[Python-Dev] Re: Pattern Matching controversy: Don't read PEP 635, read DLS'20 paper instead

2020年11月15日 13:45:03 -0800

On Sun, Nov 15, 2020 at 03:18:29PM +0300, Paul Sokolovsky wrote:
> > > amount of work to implement pattern matching is certainly an order
> > > of magnitude larger than to introduce constants 
[...]
[Steve]
> > Here's a toy proposal,
> []
> 
> The baseline of my version is much simpler:
> 
> # This makes "const" a kind of hard keyword for this module
> from __future__ import const
> 
> FOO: const = 1 # obviously, this is constant
> Foo_Bar: const = 2 # this is too
> foo: const = 3 # and like it or not, but this is constant either
> 
> "const" annotation is recognized by compiler (scope resolving
> component, aka symtable builder to be exact) as a property orthogonal to
> localness/globalness.
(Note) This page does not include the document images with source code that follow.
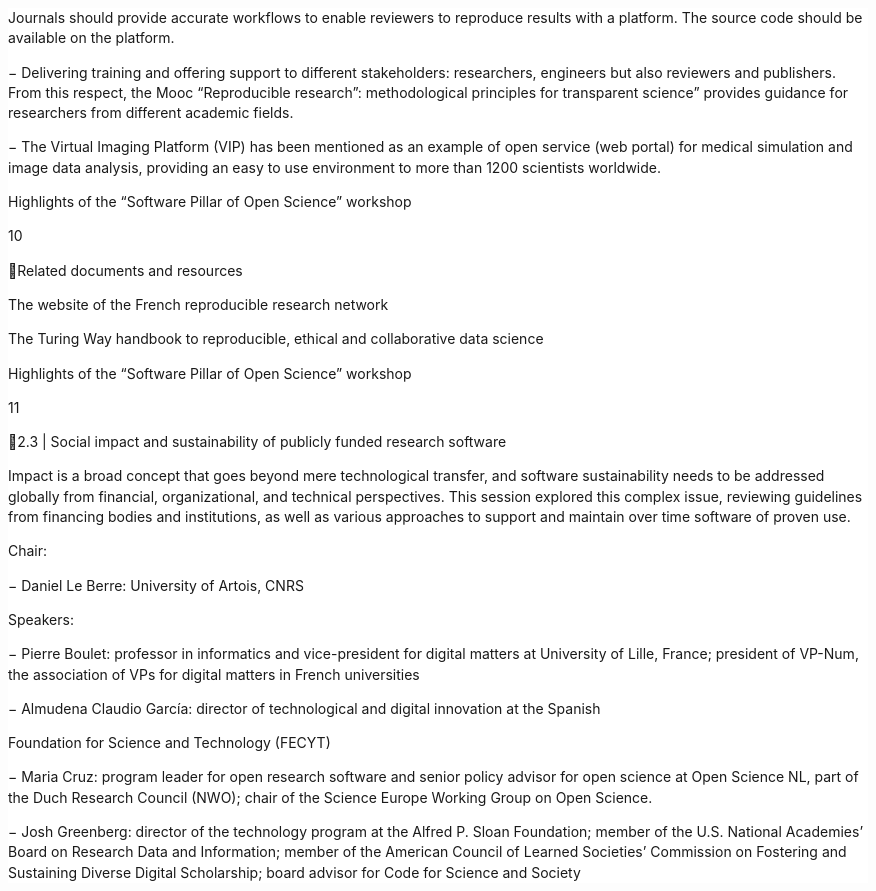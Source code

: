 Journals should provide accurate workflows to enable reviewers to reproduce results with a 
platform. The source code should be available on the platform. 

− Delivering training and offering support to different stakeholders: researchers, engineers but also 
reviewers and publishers. From this respect, the Mooc “Reproducible research”: methodological 
principles for transparent science” provides guidance for researchers from different academic 
fields. 

− The Virtual Imaging Platform (VIP) has been mentioned as an example of open service (web 
portal) for medical simulation and image data analysis, providing an easy to use environment to 
more than 1200 scientists worldwide. 

Highlights of the “Software Pillar of Open Science” workshop 

10 

 
 
 
Related documents and resources 

The website of the French reproducible research network 

The Turing Way handbook to reproducible, ethical and collaborative data science 

Highlights of the “Software Pillar of Open Science” workshop 

11 

 
 
 
 
2.3 | Social impact and sustainability of 
publicly funded research software 

Impact is a broad concept that goes beyond mere technological transfer, and software sustainability needs 
to be addressed globally from financial, organizational, and technical perspectives. This session explored 
this complex issue, reviewing guidelines from financing bodies and institutions, as well as various 
approaches to support and maintain over time software of proven use. 

Chair: 

− Daniel Le Berre: University of Artois, CNRS 

Speakers: 

− Pierre Boulet: professor in informatics and vice-president for digital matters at University of 
Lille, France; president of VP-Num, the association of VPs for digital matters in French 
universities 

− Almudena Claudio García: director of technological and digital innovation at the Spanish 

Foundation for Science and Technology (FECYT) 

− Maria Cruz: program leader for open research software and senior policy advisor for open 
science at Open Science NL, part of the Duch Research Council (NWO); chair of the Science 
Europe Working Group on Open Science. 

− Josh Greenberg: director of the technology program at the Alfred P. Sloan Foundation; member 
of the U.S. National Academies’ Board on Research Data and Information; member of the 
American Council of Learned Societies’ Commission on Fostering and Sustaining Diverse 
Digital Scholarship; board advisor for Code for Science and Society 
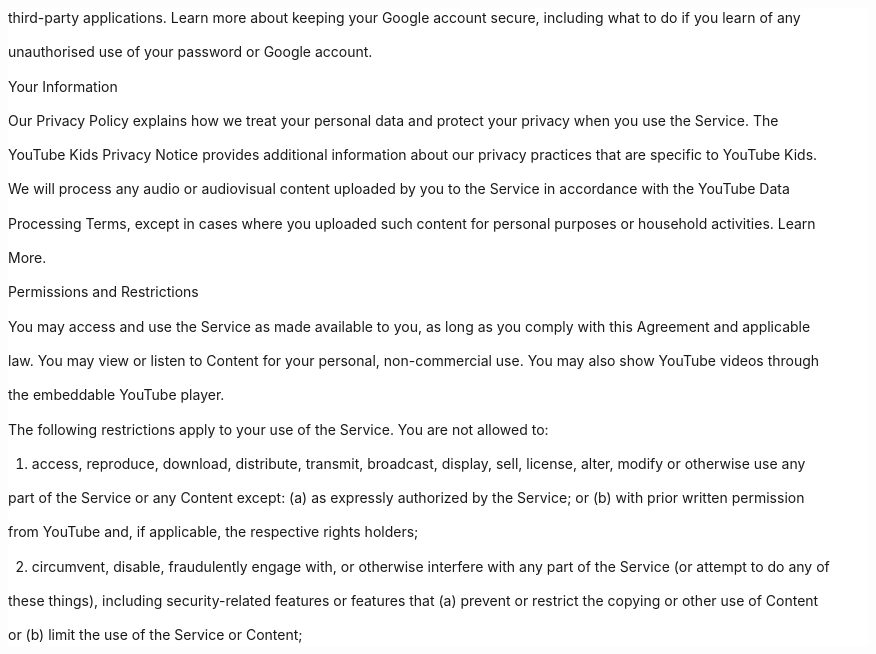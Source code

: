 third-party applications. Learn more about keeping your Google account secure, including what to do if you learn of any


unauthorised use of your password or Google account.


Your Information


Our Privacy Policy explains how we treat your personal data and protect your privacy when you use the Service. The


YouTube Kids Privacy Notice provides additional information about our privacy practices that are specific to YouTube Kids.


We will process any audio or audiovisual content uploaded by you to the Service in accordance with the YouTube Data


Processing Terms, except in cases where you uploaded such content for personal purposes or household activities. Learn


More.


Permissions and Restrictions


You may access and use the Service as made available to you, as long as you comply with this Agreement and applicable


law. You may view or listen to Content for your personal, non-commercial use. You may also show YouTube videos through


the embeddable YouTube player.


The following restrictions apply to your use of the Service. You are not allowed to:


1. access, reproduce, download, distribute, transmit, broadcast, display, sell, license, alter, modify or otherwise use any


part of the Service or any Content except: (a) as expressly authorized by the Service; or (b) with prior written permission


from YouTube and, if applicable, the respective rights holders;


2. circumvent, disable, fraudulently engage with, or otherwise interfere with any part of the Service (or attempt to do any of


these things), including security-related features or features that (a) prevent or restrict the copying or other use of Content


or (b) limit the use of the Service or Content;

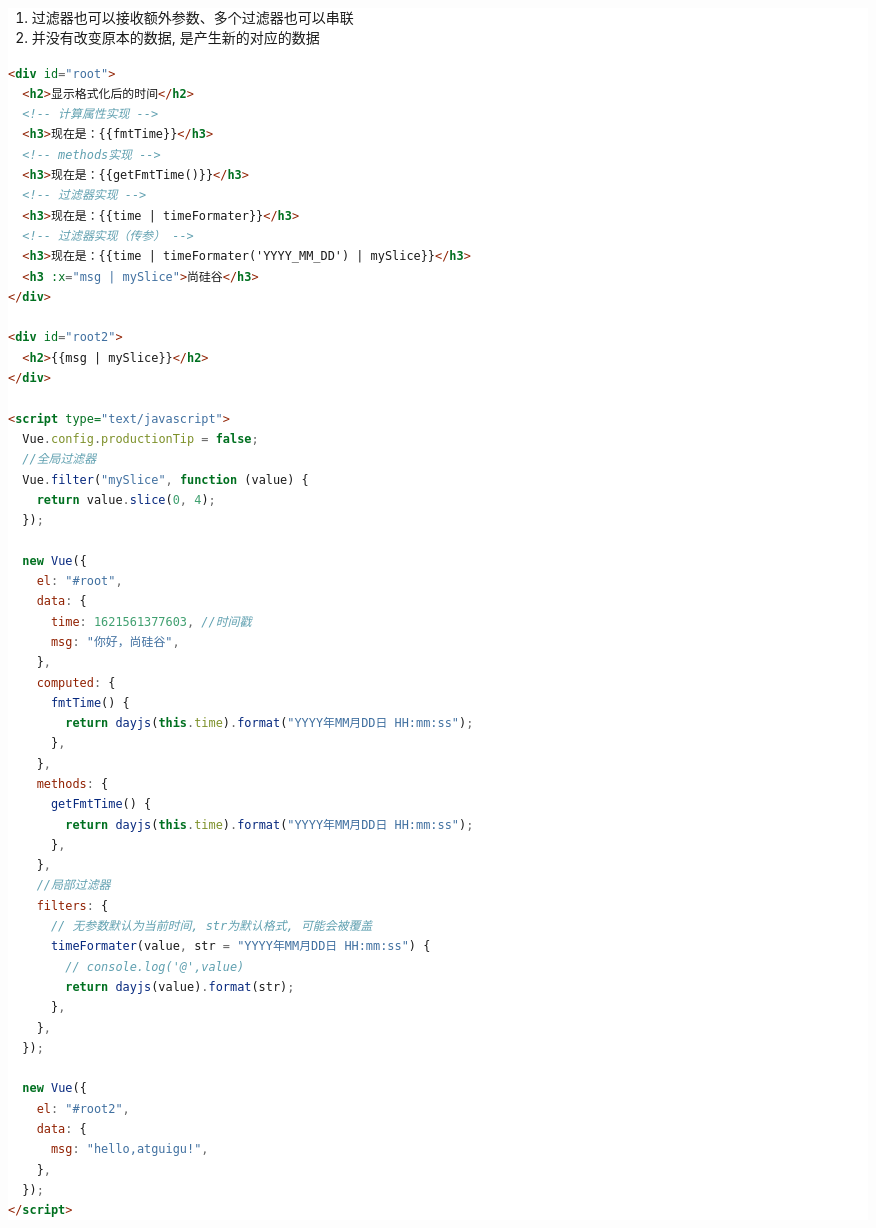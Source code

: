    1. 过滤器也可以接收额外参数、多个过滤器也可以串联
   2. 并没有改变原本的数据, 是产生新的对应的数据

```html
<div id="root">
  <h2>显示格式化后的时间</h2>
  <!-- 计算属性实现 -->
  <h3>现在是：{{fmtTime}}</h3>
  <!-- methods实现 -->
  <h3>现在是：{{getFmtTime()}}</h3>
  <!-- 过滤器实现 -->
  <h3>现在是：{{time | timeFormater}}</h3>
  <!-- 过滤器实现（传参） -->
  <h3>现在是：{{time | timeFormater('YYYY_MM_DD') | mySlice}}</h3>
  <h3 :x="msg | mySlice">尚硅谷</h3>
</div>

<div id="root2">
  <h2>{{msg | mySlice}}</h2>
</div>

<script type="text/javascript">
  Vue.config.productionTip = false;
  //全局过滤器
  Vue.filter("mySlice", function (value) {
    return value.slice(0, 4);
  });

  new Vue({
    el: "#root",
    data: {
      time: 1621561377603, //时间戳
      msg: "你好，尚硅谷",
    },
    computed: {
      fmtTime() {
        return dayjs(this.time).format("YYYY年MM月DD日 HH:mm:ss");
      },
    },
    methods: {
      getFmtTime() {
        return dayjs(this.time).format("YYYY年MM月DD日 HH:mm:ss");
      },
    },
    //局部过滤器
    filters: {
      // 无参数默认为当前时间, str为默认格式, 可能会被覆盖
      timeFormater(value, str = "YYYY年MM月DD日 HH:mm:ss") {
        // console.log('@',value)
        return dayjs(value).format(str);
      },
    },
  });

  new Vue({
    el: "#root2",
    data: {
      msg: "hello,atguigu!",
    },
  });
</script>
```
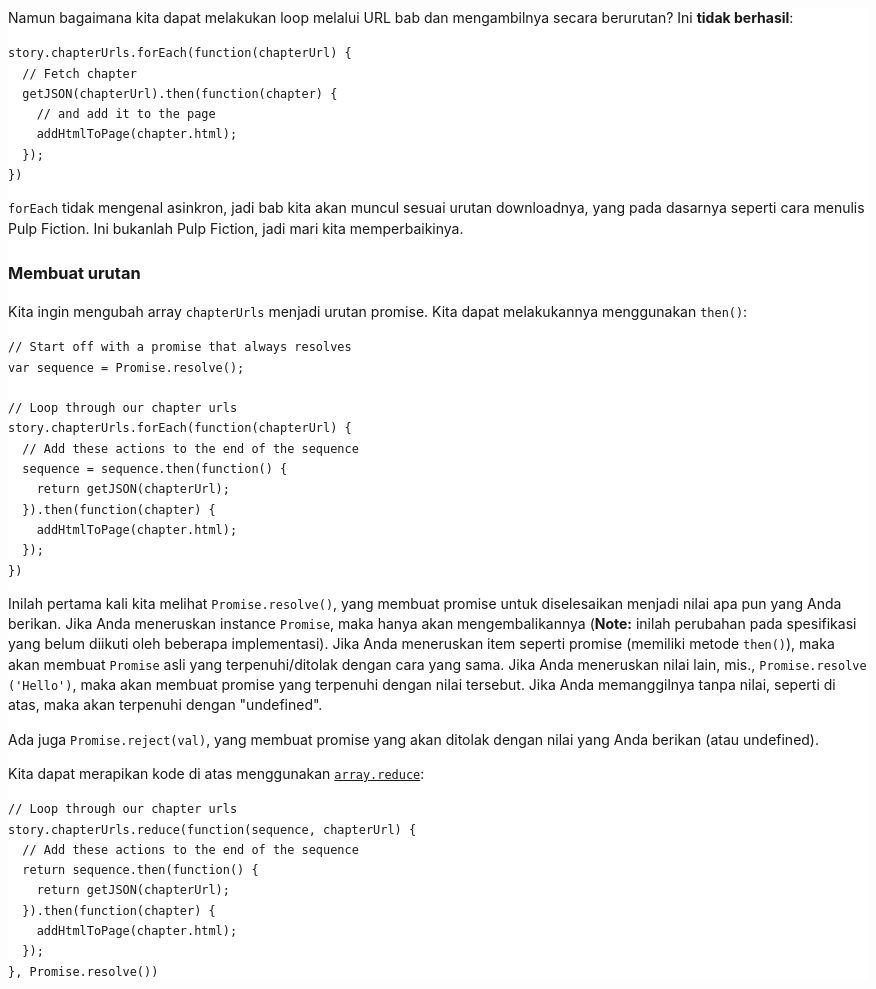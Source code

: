 
Namun bagaimana kita dapat melakukan loop melalui URL bab dan mengambilnya secara berurutan? Ini **tidak berhasil**:

    story.chapterUrls.forEach(function(chapterUrl) {
      // Fetch chapter
      getJSON(chapterUrl).then(function(chapter) {
        // and add it to the page
        addHtmlToPage(chapter.html);
      });
    })
    

`forEach` tidak mengenal asinkron, jadi bab kita akan muncul sesuai urutan downloadnya, yang pada dasarnya seperti cara menulis Pulp Fiction. Ini bukanlah Pulp Fiction, jadi mari kita memperbaikinya.

### Membuat urutan

Kita ingin mengubah array `chapterUrls` menjadi urutan promise. Kita dapat melakukannya menggunakan `then()`:

    // Start off with a promise that always resolves
    var sequence = Promise.resolve();
    
    // Loop through our chapter urls
    story.chapterUrls.forEach(function(chapterUrl) {
      // Add these actions to the end of the sequence
      sequence = sequence.then(function() {
        return getJSON(chapterUrl);
      }).then(function(chapter) {
        addHtmlToPage(chapter.html);
      });
    })
    

Inilah pertama kali kita melihat `Promise.resolve()`, yang membuat promise untuk diselesaikan menjadi nilai apa pun yang Anda berikan. Jika Anda meneruskan instance `Promise`, maka hanya akan mengembalikannya (**Note:** inilah perubahan pada spesifikasi yang belum diikuti oleh beberapa implementasi). Jika Anda meneruskan item seperti promise (memiliki metode `then()`), maka akan membuat `Promise` asli yang terpenuhi/ditolak dengan cara yang sama. Jika Anda meneruskan nilai lain, mis., `Promise.resolve('Hello')`, maka akan membuat promise yang terpenuhi dengan nilai tersebut. Jika Anda memanggilnya tanpa nilai, seperti di atas, maka akan terpenuhi dengan "undefined".

Ada juga `Promise.reject(val)`, yang membuat promise yang akan ditolak dengan nilai yang Anda berikan (atau undefined).

Kita dapat merapikan kode di atas menggunakan [`array.reduce`](https://developer.mozilla.org/en-US/docs/Web/JavaScript/Reference/Global_Objects/Array/Reduce):

    // Loop through our chapter urls
    story.chapterUrls.reduce(function(sequence, chapterUrl) {
      // Add these actions to the end of the sequence
      return sequence.then(function() {
        return getJSON(chapterUrl);
      }).then(function(chapter) {
        addHtmlToPage(chapter.html);
      });
    }, Promise.resolve())
    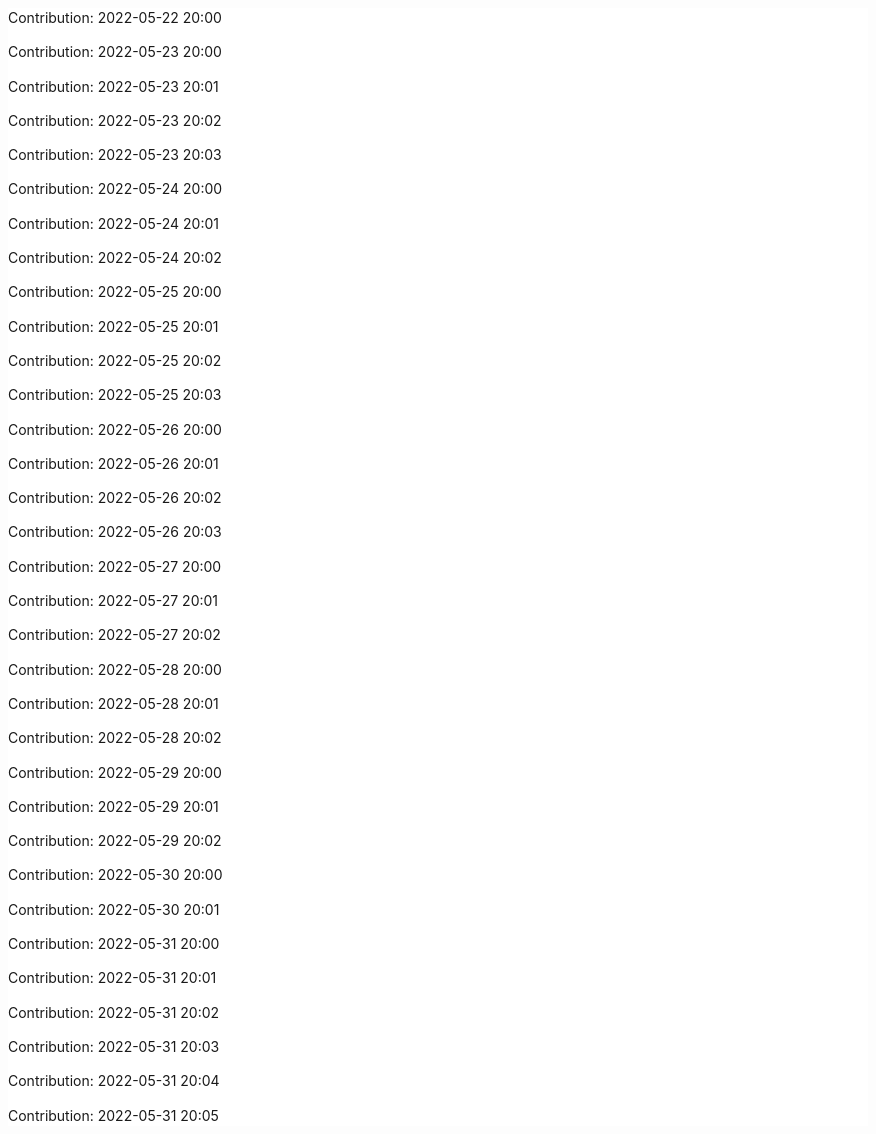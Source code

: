 Contribution: 2022-05-22 20:00

Contribution: 2022-05-23 20:00

Contribution: 2022-05-23 20:01

Contribution: 2022-05-23 20:02

Contribution: 2022-05-23 20:03

Contribution: 2022-05-24 20:00

Contribution: 2022-05-24 20:01

Contribution: 2022-05-24 20:02

Contribution: 2022-05-25 20:00

Contribution: 2022-05-25 20:01

Contribution: 2022-05-25 20:02

Contribution: 2022-05-25 20:03

Contribution: 2022-05-26 20:00

Contribution: 2022-05-26 20:01

Contribution: 2022-05-26 20:02

Contribution: 2022-05-26 20:03

Contribution: 2022-05-27 20:00

Contribution: 2022-05-27 20:01

Contribution: 2022-05-27 20:02

Contribution: 2022-05-28 20:00

Contribution: 2022-05-28 20:01

Contribution: 2022-05-28 20:02

Contribution: 2022-05-29 20:00

Contribution: 2022-05-29 20:01

Contribution: 2022-05-29 20:02

Contribution: 2022-05-30 20:00

Contribution: 2022-05-30 20:01

Contribution: 2022-05-31 20:00

Contribution: 2022-05-31 20:01

Contribution: 2022-05-31 20:02

Contribution: 2022-05-31 20:03

Contribution: 2022-05-31 20:04

Contribution: 2022-05-31 20:05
Literally, "symtable" module
> (https://docs.python.org/3/library/symtable.html#symtable.Symbol) will
> grow Symbol.is_const() method.
Oh, well, if all it takes is to add a new keyword, then constants are 
easy! No need to worry about how constantness affects name resolution,
or how the syntax interacts with type-hints:
 spam: const: Widget = build_widget(*args)
 # Maybe this is better?
 # let spam: Widget = build_widget(*args)
or how "constant" interacts with mutability:
 spam: const = []
 spam.append(99) # Allowed?
 spam.extend(items)
 spam.sort()
or for that matter, whether or not constants are actually constant.
 spam: const = 1
 spam = 2
If constants aren't actually constant, but just a tag on symbols, then 
you would be right, it probably would be trivially easy to add 
"constants" to Python.
But I think most people agree making them behave as constants is a 
pretty important feature. *The* most critical feature of all, really. 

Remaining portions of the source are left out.